Number 9 - The Silver Surfer
This guy is like every father’s nightmare slacker son. He had a steady job that got him respect, and allowed him to see the Universe, working for the biggest super..ummmm.. repossessing company ever. But he gave it all up when he took a pit-stop at earth, for what…? So he could Surf aimlessly around the Galaxy, preaching non-violence and trying to “Find himself”. He’s like every pseudo-bohemian surfer-guy I’ve ever met, and he’ll end up just the same. Working at A&W when he’s 35.
Number 8 - Iron Man
Tony Stark is a millionaire playboy with more money than God, who, between bouts of serious alcoholism, straps on a billion dollars of space age weapons to play God and blast enemies into space-dust… Boys and their toys eh ?
Number 7 - The Incredible Hulk
The Hulk is Kermit the Frog meets Tom Sizemore.
A big, green, wife-beating time bomb ready to explode! A perfect poster child for a generation of high-school thugs on downers.

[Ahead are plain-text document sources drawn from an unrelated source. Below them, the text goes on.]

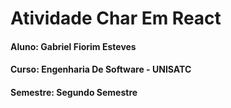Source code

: <h1>Atividade Char Em React</h1>
<h4>Aluno: Gabriel Fiorim Esteves</h4>
<h4>Curso: Engenharia De Software - UNISATC</h4>
<h4>Semestre: Segundo Semestre</h4>

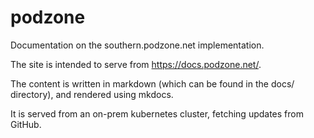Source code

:# podzone

Documentation on the southern.podzone.net implementation.

The site is intended to serve from <https://docs.podzone.net/>.

The content is written in markdown (which can be found in the docs/ directory), and rendered using mkdocs.

It is served from an on-prem kubernetes cluster, fetching updates from GitHub.
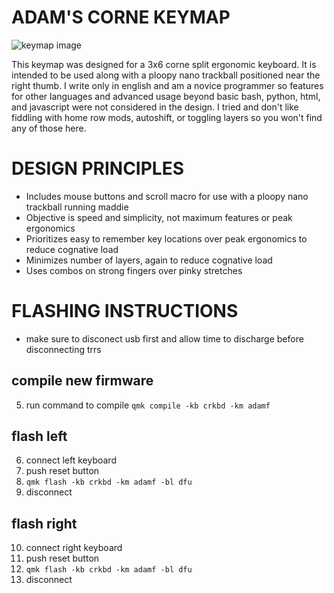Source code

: # ADAM'S CORNE KEYMAP

![keymap image](adamf24.drawio.png)

This keymap was designed for a 3x6 corne split ergonomic keyboard.  It is intended to be used along with a ploopy nano trackball positioned near the right thumb.  I write only in english and am a novice programmer so features for other languages and advanced usage beyond basic bash, python, html, and javascript were not considered in the design.  I tried and don't like fiddling with home row mods, autoshift, or toggling layers so you won't find any of those here.

# DESIGN PRINCIPLES

* Includes mouse buttons and scroll macro for use with a ploopy nano trackball running maddie
* Objective is speed and simplicity, not maximum features or peak ergonomics
* Prioritizes easy to remember key locations over peak ergonomics to reduce cognative load 
* Minimizes number of layers, again to reduce cognative load 
* Uses combos on strong fingers over pinky stretches

# FLASHING INSTRUCTIONS

* make sure to disconect usb first and allow time to discharge before disconnecting trrs

## compile new firmware

5. run command to compile `qmk compile -kb crkbd -km adamf`

## flash left

6. connect left keyboard
7. push reset button
8. `qmk flash -kb crkbd -km adamf -bl dfu`
9. disconnect

## flash right

10. connect right keyboard
11. push reset button
12. `qmk flash -kb crkbd -km adamf -bl dfu`
13. disconnect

Number 6 - Captain America
Steve Rodgers was a scrawny little art student from no-where Alabama who wanted nothing more than to escape his menial existence by fighting a distant war for his country… Just like the WW II posters told him too. So the United States Government shot him full of steroids and sent him off to do battle with foreign invaders. His next assignment. Kill Michael Moore !!! The scary thing is, I know people like this. Know Them….
Number 5 - Spawn
This dude was a mercenary who was betrayed and gunned down by his former employer. He made a deal with the Devil to return to earth, instead of swallowing the vile, bloody soup he made for himself like a man. Unfortunetly, he came back horribly deformed and chock-full of neato evil powers. Deal with evil, get kewl swag… what a moral !
Number 4 - Robin
Oh where do I begin…?
He dresses like a dancer on the Color-blind Gay Rugby Player Association float at Mardi Gras. He spends his nights swinging around Gotham in what appears to be snake skin bikini bottom alongside a man in a bodysock that is twice his age. I don’t care if he did grow up in the circus, there’s weird, and then there’s Robin. But poor Dick isn’t fully responsible for his own flaming levels of freakishness, that falls on the veiled shoulders of our next failed idol…
Number 3 - Batman
Honestly, what rational person would deal with childhood trauma by becoming a ridiculously costumed control freak? His megalomania is so severe that he believes only he is capable of policing the sociopaths in “his” Gotham city. He is, in effect, deifying himself as “King Lunatic” among some dodgey multiple murderers.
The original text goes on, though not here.